08/05/2015 : Législatives au Royaume-Uni : gros plantage des sondeurs [R.Rambaud]

téléchargementC’est donc, contre toute attente, une victoire écrasante de David Cameron. Les anglais n’ont-ils donc pas encore découvert le concept de l’alternance systématique, que le monde pourtant nous envie ?

Ainsi que le montre une utile infographie du monde disponible ici, les conservateurs ont obtenu 331 sièges, les travaillistes 232, le parti national-écossais 56, les libéraux-démocrates 8, les verts et l’UKIP chacun 1 (une grosse claque pour ce parti d’extrême droite, qui rappelons-le, était le premier parti du Royaume-Uni lors des dernières élections européennes), et 17 autres. Les conservateurs disposent de la majorité absolue et David Cameron restera au 10 Downing Street, gouvernant avec sa majorité, c’est à dire seul. Il s’agit sans doute d’un soulagement pour les professeurs de droit constitutionnel : le régime anglais restera anglais. Inutile, ou presque, de réécrire toute cette partie là de son cours. Les moutons sont bien gardés.

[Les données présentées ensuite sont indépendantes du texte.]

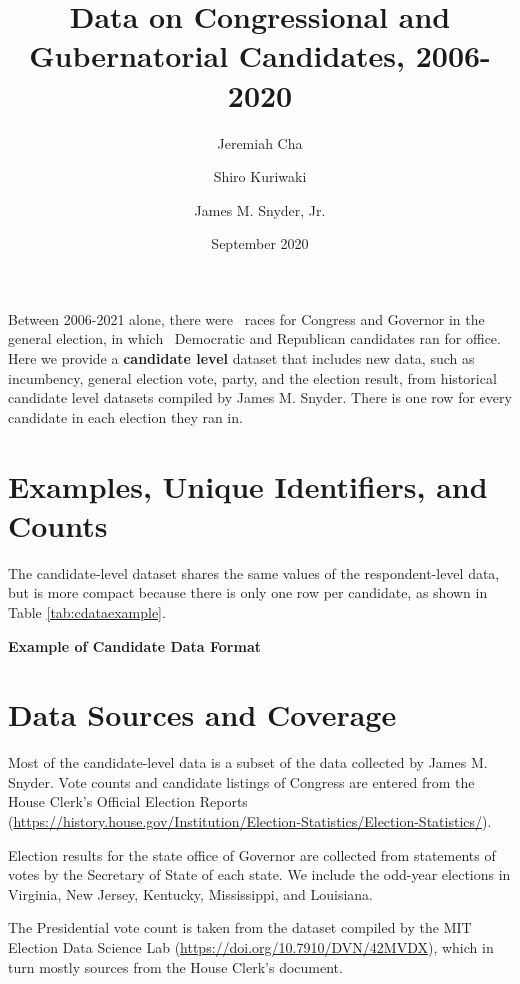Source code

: \documentclass[12pt]{article}
\title{\large\textbf{Data on Congressional and Gubernatorial Candidates, 2006-2020}}
\author[1]{\normalsize Jeremiah Cha}
\author[2]{\normalsize Shiro Kuriwaki}
\author[1]{\normalsize James M. Snyder, Jr.}
\affil[1]{\footnotesize Department of Government, Harvard University.}
\affil[2]{\footnotesize To be Department of Political Science, Yale University}
\date{\normalsize September 2020}
\begin{document}
\maketitle 

Between 2006-2021 alone, there were \unskip \ races for Congress and Governor in the general election, in which \unskip \ Democratic and Republican candidates ran for office.  Here we provide a \textbf{candidate level} dataset that includes new data, such as incumbency, general election vote, party, and the election result, from historical candidate level datasets compiled by James M. Snyder. There is one row for every candidate in each election they ran in. 


\section{Examples, Unique Identifiers, and Counts}

The candidate-level dataset shares the same values of the respondent-level data, but is more compact because there is only one row per candidate, as shown in Table \ref{tab:cdataexample}.

\begin{table}[!h]
\caption{\textbf{Example of Candidate Data Format} \label{tab:cdataexample}}
\centering
\footnotesize

\end{table}

\section{Data Sources and Coverage}

Most of the candidate-level data is a subset of the data collected by James M. Snyder. Vote counts and candidate listings of Congress are entered from the House Clerk's Official Election Reports (\url{https://history.house.gov/Institution/Election-Statistics/Election-Statistics/}).  

Election results for the state office of Governor are collected from statements of votes by the Secretary of State of each state. We include the odd-year elections in Virginia, New Jersey, Kentucky, Mississippi, and Louisiana.

The Presidential vote count is taken from the dataset compiled by the MIT Election Data Science Lab (\url{https://doi.org/10.7910/DVN/42MVDX}), which in turn mostly sources from the House Clerk's document.
\end{document}
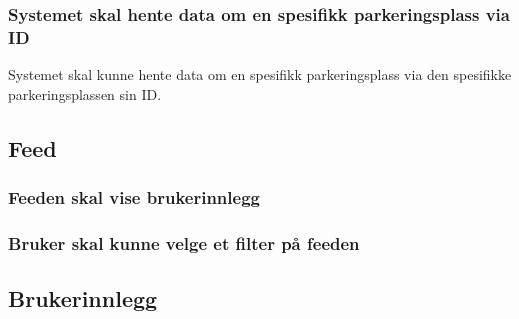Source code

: \documentclass[12pt]{article}
\begin{document}
\subsubsection{Systemet skal hente data om en spesifikk parkeringsplass via ID}
Systemet skal kunne hente data om en spesifikk parkeringsplass via den spesifikke parkeringsplassen sin ID.

\subsection{Feed}

\subsubsection{Feeden skal vise brukerinnlegg}

\subsubsection{Bruker skal kunne velge et filter på feeden}

\subsection{Brukerinnlegg}
\end{document}

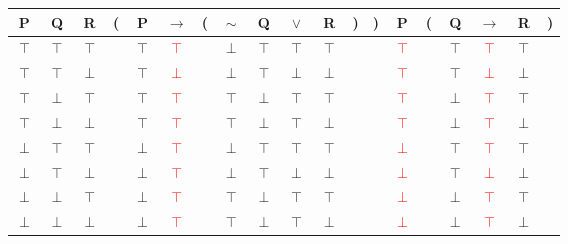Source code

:\documentclass[11pt]{article}
\begin{document}
\begin{tabular}{ c  c  c | c  c  c  c  c  c  c  c  c  c | c | c  c  c  c  c }
P & Q & R & ( & P & $\rightarrow$ & ( & $\sim$ & Q & $\lor$ & R & ) & ) & P & ( & Q & $\rightarrow$ & R & )\\
\hline 
$\top$ & $\top$ & $\top$ &  & $\top$ & \textcolor{red}{$\top$} &  & $\perp$ & $\top$ & $\top$ & $\top$ &  &  & \textcolor{red}{$\top$} &  & $\top$ & \textcolor{red}{$\top$} & $\top$ & \\
$\top$ & $\top$ & $\perp$ &  & $\top$ & \textcolor{red}{$\perp$} &  & $\perp$ & $\top$ & $\perp$ & $\perp$ &  &  & \textcolor{red}{$\top$} &  & $\top$ & \textcolor{red}{$\perp$} & $\perp$ & \\
$\top$ & $\perp$ & $\top$ &  & $\top$ & \textcolor{red}{$\top$} &  & $\top$ & $\perp$ & $\top$ & $\top$ &  &  & \textcolor{red}{$\top$} &  & $\perp$ & \textcolor{red}{$\top$} & $\top$ & \\
$\top$ & $\perp$ & $\perp$ &  & $\top$ & \textcolor{red}{$\top$} &  & $\top$ & $\perp$ & $\top$ & $\perp$ &  &  & \textcolor{red}{$\top$} &  & $\perp$ & \textcolor{red}{$\top$} & $\perp$ & \\
$\perp$ & $\top$ & $\top$ &  & $\perp$ & \textcolor{red}{$\top$} &  & $\perp$ & $\top$ & $\top$ & $\top$ &  &  & \textcolor{red}{$\perp$} &  & $\top$ & \textcolor{red}{$\top$} & $\top$ & \\
$\perp$ & $\top$ & $\perp$ &  & $\perp$ & \textcolor{red}{$\top$} &  & $\perp$ & $\top$ & $\perp$ & $\perp$ &  &  & \textcolor{red}{$\perp$} &  & $\top$ & \textcolor{red}{$\perp$} & $\perp$ & \\
$\perp$ & $\perp$ & $\top$ &  & $\perp$ & \textcolor{red}{$\top$} &  & $\top$ & $\perp$ & $\top$ & $\top$ &  &  & \textcolor{red}{$\perp$} &  & $\perp$ & \textcolor{red}{$\top$} & $\top$ & \\
$\perp$ & $\perp$ & $\perp$ &  & $\perp$ & \textcolor{red}{$\top$} &  & $\top$ & $\perp$ & $\top$ & $\perp$ &  &  & \textcolor{red}{$\perp$} &  & $\perp$ & \textcolor{red}{$\top$} & $\perp$ & \\
\end{tabular}

\vspace{2em}
\end{document}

On ne fera pas ici de longs commentaires sur cette victoire écrasante. Plusieurs éléments sont très intéressants mais d’autres les commenteront mieux et plus longuement que nous : stratégie électorale finalement payante de Cameron, absorption de tendance sarkozyste des électeurs du UKIP, mise à mal relative du bi-partisme anglais par l’émergence des partis régionaux du fait de l’approfondissement du processus de dévolution (les scores du parti indépendantiste en Ecosse sont impressionnants), etc. On ne parlera pas non plus longuement de l’onde de choc que risque de créer cette élection, notamment dans la perspective d’un référendum sur le « Brexit », la sortie du Royaume Uni de l’Europe. On y avait déjà fait référence il y a fort longtemps sur ce blog, notamment pour montrer les hésitations des sondages en la matière… à l’époque. On ne sera pas davantage rajeuni en 2017, date prévue de l’organisation de cette consultation qui fait déjà trembler la City. Qu’elle se rassure : les français ne travailleront pas plus parce que les anglais ne seront plus en Europe… sauf peut-être les français vivant à Londres, s’ils reviennent (petit message personnel à quelqu’un qui se reconnaîtra).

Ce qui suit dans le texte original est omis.